● **Exercise materials**
-- Opening Marker --

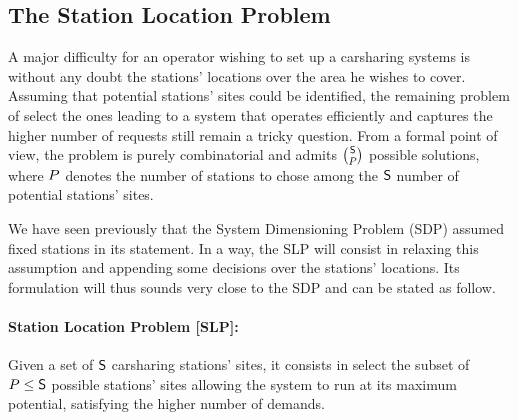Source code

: \begin{bibunit}[ieeetr]
\section{The Station Location Problem}
A major difficulty for an operator wishing to set up a carsharing systems is without any doubt the stations' locations over the area he wishes to cover.
Assuming that potential stations' sites could be identified, the remaining problem of select the ones leading to a system that operates efficiently and captures the higher number of requests still remain a tricky question.
From a formal point of view, the problem is purely combinatorial and admits $\binom{\mathsf{S}}{P}$ possible solutions, where $P$ denotes the number of stations to chose among the $\mathsf{S}$ number of potential stations' sites.\medbreak

We have seen previously that the System Dimensioning Problem (SDP) assumed fixed stations in its statement.
In a way, the SLP will consist in relaxing this assumption and appending some decisions over the stations' locations.
Its formulation will thus sounds very close to the SDP and can be stated as follow.

\paragraph{Station Location Problem [SLP]:}
Given a set of $\mathsf{S}$ carsharing stations' sites, it consists in select the subset of $P \leq \mathsf{S}$ possible stations' sites allowing the system to run at its maximum potential, \ie satisfying the higher number of demands. 


\end{bibunit}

-- Closing Marker --

● **What you will do**
Exact repetition of all entries is required. The pictures should not appear.

● **Output**
Source code

: \begin{bibunit}[ieeetr]
\section{The Station Location Problem}
A major difficulty for an operator wishing to set up a carsharing systems is without any doubt the stations' locations over the area he wishes to cover.
Assuming that potential stations' sites could be identified, the remaining problem of select the ones leading to a system that operates efficiently and captures the higher number of requests still remain a tricky question.
From a formal point of view, the problem is purely combinatorial and admits $\binom{\mathsf{S}}{P}$ possible solutions, where $P$ denotes the number of stations to chose among the $\mathsf{S}$ number of potential stations' sites.\medbreak

We have seen previously that the System Dimensioning Problem (SDP) assumed fixed stations in its statement.
In a way, the SLP will consist in relaxing this assumption and appending some decisions over the stations' locations.
Its formulation will thus sounds very close to the SDP and can be stated as follow.

\paragraph{Station Location Problem [SLP]:}
Given a set of $\mathsf{S}$ carsharing stations' sites, it consists in select the subset of $P \leq \mathsf{S}$ possible stations' sites allowing the system to run at its maximum potential, \ie satisfying the higher number of demands. 


\end{bibunit}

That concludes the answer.